The other natural choice of animal in discussion about music is the bird. The same scientists who analysed the music of the whales also identified the presence of Western classical scales in the calls of certain species of bird. The canyon wren is said to sing in the chromatic scale (as well as perform a trill cascade down the musical scale that resembles the opening of Chopin’s ‘Revolutionary’ Étude), while the hermit thrush sings in the pentatonic scale. The existence of these musical universals across species has led some scientists to postulate that there may in fact be some kind of musical universal, as of yet undiscovered.
The final topic of the article is the evolutionary purpose of music. Leutwyler quotes Daniel Levitin’s account of the two oppositional views relating to the evolutionary purpose of music: that music is “an evolutionary accident piggy-backing on language,” compared to the idea that music “must have some ancient and important function.” Possible ancient and important functions that are suggested by Levitin include music as a demonstration of fitness to a potential mate, music as communication, music as a means to stimulate our primitive timing mechanisms, and finally music as a means to stimulate our drive to find patterns in the environment. Leutwyler concludes the article stating, “to be certain, researchers won’t agree on the purpose of music anytime soon which fortunately shouldn’t stop any of us from enjoying it.”
This article, though brief, covers an impressive number of topics and issues relating to the origin and purpose of music, along with its relationship to the brain. Leutwyler explores research from a variety of related fields to get various perspectives on the mysteries of music. I found this article quite interesting, even if the broad number of topics meant that not many of them were explored in tremendous depth. Concepts that were explored, however, proved to be quite intriguing.
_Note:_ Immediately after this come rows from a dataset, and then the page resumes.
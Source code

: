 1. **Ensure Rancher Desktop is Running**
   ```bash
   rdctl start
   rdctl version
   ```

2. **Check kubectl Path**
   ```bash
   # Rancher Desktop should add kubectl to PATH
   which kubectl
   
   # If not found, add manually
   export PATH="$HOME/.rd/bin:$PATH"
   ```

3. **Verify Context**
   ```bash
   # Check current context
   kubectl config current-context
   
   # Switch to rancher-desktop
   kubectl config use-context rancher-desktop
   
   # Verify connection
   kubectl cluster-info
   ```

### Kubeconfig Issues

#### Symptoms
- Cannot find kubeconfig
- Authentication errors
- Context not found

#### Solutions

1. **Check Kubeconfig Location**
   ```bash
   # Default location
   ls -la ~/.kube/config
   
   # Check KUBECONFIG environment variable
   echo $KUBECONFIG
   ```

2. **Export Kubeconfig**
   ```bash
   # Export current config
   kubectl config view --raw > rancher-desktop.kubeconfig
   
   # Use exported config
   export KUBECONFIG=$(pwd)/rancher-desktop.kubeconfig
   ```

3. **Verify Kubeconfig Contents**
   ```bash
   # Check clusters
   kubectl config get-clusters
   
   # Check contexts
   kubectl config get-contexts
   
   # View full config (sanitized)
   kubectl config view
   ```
I was admittedly rather dumbfounded while reading the passages referencing the work of Gray and her colleagues. I was unaware of the fact that the music of humpback whales had been studied from a Western classical music perspective, and certainly did not realize that these analyses had yielded such strong parallels between the techniques used by “humpback composers” and “human songwriters.” The assertion of the existence of ABA form in whale music was interesting and the claim that “humpback whale songs include repeating refrains that rhyme” was even more entertaining, though my favourite line was likely the one that stated, “as a recent study showed, whale songs are often rather catchy.” It is admittedly tempting to disregard these claims as an example of overzealous anthropomorphizing, but these statements appear to indeed be well supported.
The proposition that music may have originated before humans came as a bit of a surprise to me. Since I first studied music from more of a psychological perspective, I have viewed music, like language, as a uniquely human creation. In the same way as I came to believe that the complexity and variety of our languages are unique to humans, I quickly accepted a similar view of music. This article has made me question my views of music and language, and even my views of humans. I wonder where one draws the line between holding a human-centric view of the world or having a perceived sense of human superiority, and stretching the definition of activities or qualities that many consider human creations such that they become interspecific universals.